Inflation: Causes and Cures
by Don Chambers
From a consumer’s perspective, inflation is rising prices. From an economist’s perspective inflation is better viewed as when the value money declines. These perspectives provide difference inferences as to the causes and cures of inflation.
In the first view inflation is blamed on producers for raising the prices of their goods (especially oil) and blamed on laborers for demanding higher wages. This is the view that President Nixon embraced when he imposed Federally-mandated price and wage freezes on the US economy in 1970. I remember well President Ford’s ridiculous strategy of having citizens wear “WIN” buttons (whip inflation now) to keep prices stable. The perspective that corporations and unions cause inflation led to failed government policies. The ensuing decade saw rampant inflation – reaching an annual rate of almost 15% by 1979.

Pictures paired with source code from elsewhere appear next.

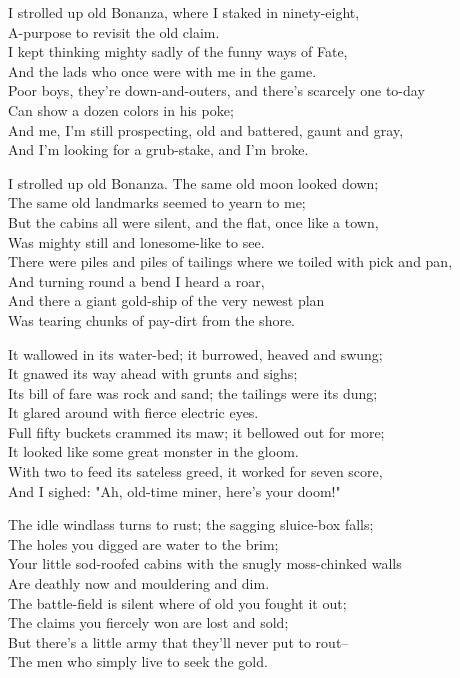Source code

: 
\begin{poemblock}
I strolled up old Bonanza, where I staked in ninety-eight,\\
\idt A-purpose to revisit the old claim.\\
I kept thinking mighty sadly of the funny ways of Fate,\\
\idt And the lads who once were with me in the game.\\
Poor boys, they're down-and-outers, and there's scarcely one to-day\\
\idt Can show a dozen colors in his poke;\\
And me, I'm still prospecting, old and battered, gaunt and gray,\\
\idt And I'm looking for a grub-stake, and I'm broke.

I strolled up old Bonanza.  The same old moon looked down;\\
\idt The same old landmarks seemed to yearn to me;\\
But the cabins all were silent, and the flat, once like a town,\\
\idt Was mighty still and lonesome-like to see.\\
There were piles and piles of tailings where we toiled with pick and pan,\\
\idt And turning round a bend I heard a roar,\\
And there a giant gold-ship of the very newest plan\\
\idt Was tearing chunks of pay-dirt from the shore.

It wallowed in its water-bed; it burrowed, heaved and swung;\\
\idt It gnawed its way ahead with grunts and sighs;\\
Its bill of fare was rock and sand; the tailings were its dung;\\
\idt It glared around with fierce electric eyes.\\
Full fifty buckets crammed its maw; it bellowed out for more;\\
\idt It looked like some great monster in the gloom.\\
With two to feed its sateless greed, it worked for seven score,\\
\idt And I sighed:  "Ah, old-time miner, here's your doom!"

The idle windlass turns to rust; the sagging sluice-box falls;\\
\idt The holes you digged are water to the brim;\\
Your little sod-roofed cabins with the snugly moss-chinked walls\\
\idt Are deathly now and mouldering and dim.\\
The battle-field is silent where of old you fought it out;\\
\idt The claims you fiercely won are lost and sold;\\
But there's a little army that they'll never put to rout--\\
\idt The men who simply live to seek the gold.


\end{poemblock}
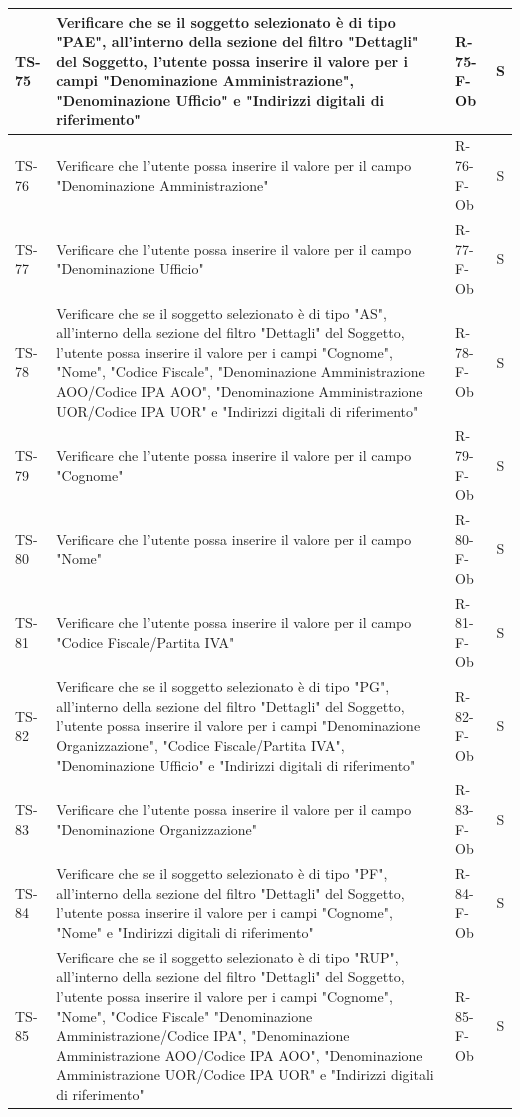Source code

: \documentclass[a4paper,12pt]{article}
\begin{document}
\begin{longtable}{|p{1.5cm}|p{8.3cm}|p{2.4cm}|c|}
\hline
TS-75 & Verificare che se il soggetto selezionato è di tipo "PAE", all'interno della sezione del filtro "Dettagli" del Soggetto, l'utente possa inserire il valore per i campi "Denominazione Amministrazione", "Denominazione Ufficio" e "Indirizzi digitali di riferimento" & R-75-F-Ob & S \\
\hline
TS-76 & Verificare che l'utente possa inserire il valore per il campo "Denominazione Amministrazione" & R-76-F-Ob & S \\
\hline
TS-77 & Verificare che l'utente possa inserire il valore per il campo "Denominazione Ufficio" & R-77-F-Ob & S \\
\hline
TS-78 & Verificare che se il soggetto selezionato è di tipo "AS", all'interno della sezione del filtro "Dettagli" del Soggetto, l'utente possa inserire il valore per i campi "Cognome", "Nome", "Codice Fiscale", "Denominazione Amministrazione AOO/Codice IPA AOO", "Denominazione Amministrazione UOR/Codice IPA UOR" e "Indirizzi digitali di riferimento" & R-78-F-Ob & S \\
\hline
TS-79 & Verificare che l'utente possa inserire il valore per il campo "Cognome" & R-79-F-Ob & S \\
\hline
TS-80 & Verificare che l'utente possa inserire il valore per il campo "Nome" & R-80-F-Ob & S \\
\hline
TS-81 & Verificare che l'utente possa inserire il valore per il campo "Codice Fiscale/Partita IVA" & R-81-F-Ob & S \\
\hline
TS-82 & Verificare che se il soggetto selezionato è di tipo "PG", all'interno della sezione del filtro "Dettagli" del Soggetto, l'utente possa inserire il valore per i campi "Denominazione Organizzazione", "Codice Fiscale/Partita IVA", "Denominazione Ufficio" e "Indirizzi digitali di riferimento" & R-82-F-Ob & S \\
\hline
TS-83 & Verificare che l'utente possa inserire il valore per il campo "Denominazione Organizzazione" & R-83-F-Ob & S \\
\hline
TS-84 & Verificare che se il soggetto selezionato è di tipo "PF", all'interno della sezione del filtro "Dettagli" del Soggetto, l'utente possa inserire il valore per i campi "Cognome", "Nome" e "Indirizzi digitali di riferimento" & R-84-F-Ob & S \\
\hline
TS-85 & Verificare che se il soggetto selezionato è di tipo "RUP", all'interno della sezione del filtro "Dettagli" del Soggetto, l'utente possa inserire il valore per i campi "Cognome", "Nome", "Codice Fiscale" "Denominazione Amministrazione/Codice IPA", "Denominazione Amministrazione AOO/Codice IPA AOO", "Denominazione Amministrazione UOR/Codice IPA UOR" e "Indirizzi digitali di riferimento" & R-85-F-Ob & S \\

\end{longtable}
\end{document}
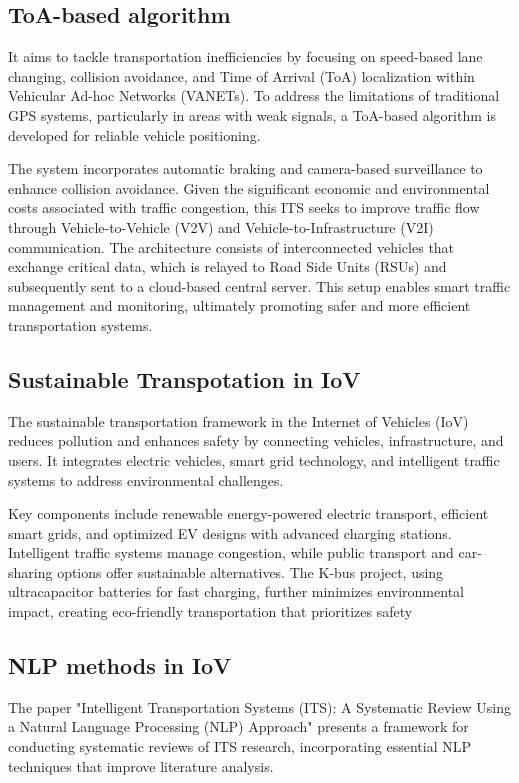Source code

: \documentclass[12pt,twocolumn]{article}
\begin{document}
\subsection{ToA-based algorithm}

It aims to tackle transportation inefficiencies by focusing on speed-based lane changing, collision avoidance, and Time of Arrival (ToA) localization within Vehicular Ad-hoc Networks (VANETs). To address the limitations of traditional GPS systems, particularly in areas with weak signals, a ToA-based algorithm is developed for reliable vehicle positioning.

The system incorporates automatic braking and camera-based surveillance to enhance collision avoidance. Given the significant economic and environmental costs associated with traffic congestion, this ITS seeks to improve traffic flow through Vehicle-to-Vehicle (V2V) and Vehicle-to-Infrastructure (V2I) communication. The architecture consists of interconnected vehicles that exchange critical data, which is relayed to Road Side Units (RSUs) and subsequently sent to a cloud-based central server. This setup enables smart traffic management and monitoring, ultimately promoting safer and more efficient transportation systems.

\subsection{Sustainable Transpotation in IoV}
The sustainable transportation framework in the Internet of Vehicles (IoV) reduces pollution and enhances safety by connecting vehicles, infrastructure, and users. It integrates electric vehicles, smart grid technology, and intelligent traffic systems to address environmental challenges.

Key components include renewable energy-powered electric transport, efficient smart grids, and optimized EV designs with advanced charging stations. Intelligent traffic systems manage congestion, while public transport and car-sharing options offer sustainable alternatives. The K-bus project, using ultracapacitor batteries for fast charging, further minimizes environmental impact, creating eco-friendly transportation that prioritizes safety
\subsection{NLP methods in IoV}

The paper "Intelligent Transportation Systems (ITS): A Systematic Review Using a Natural Language Processing (NLP) Approach" presents a framework for conducting systematic reviews of ITS research, incorporating essential NLP techniques that improve literature analysis.
\end{document}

A currency has a price – or value – just like any other asset. And just like any other asset, the price of money is based on supply and demand. The demand for money is based on economic activity and expectations. The supply of money is determined by the central bank (the Federal Reserve in the US). It is the central bank that controls inflation rates, not unions or corporations.
In October 1979 the Fed finally decided to stop blaming corporations and unions for inflation and began to “look into the mirror” to find the culprit. The Fed took action to stabilize the supply of money and in so doing sent the economy into a deep but necessary recession. That policy ultimately paid huge dividends as the economy flourished starting in 1982.
The Fed has caused all past inflation problems and appears serious about not making the same mistake again. The Fed’s tough actions may cause pain in the short run, but if executed well it will serve the economy in the long-run by providing what every economy needs: a currency with a stable value.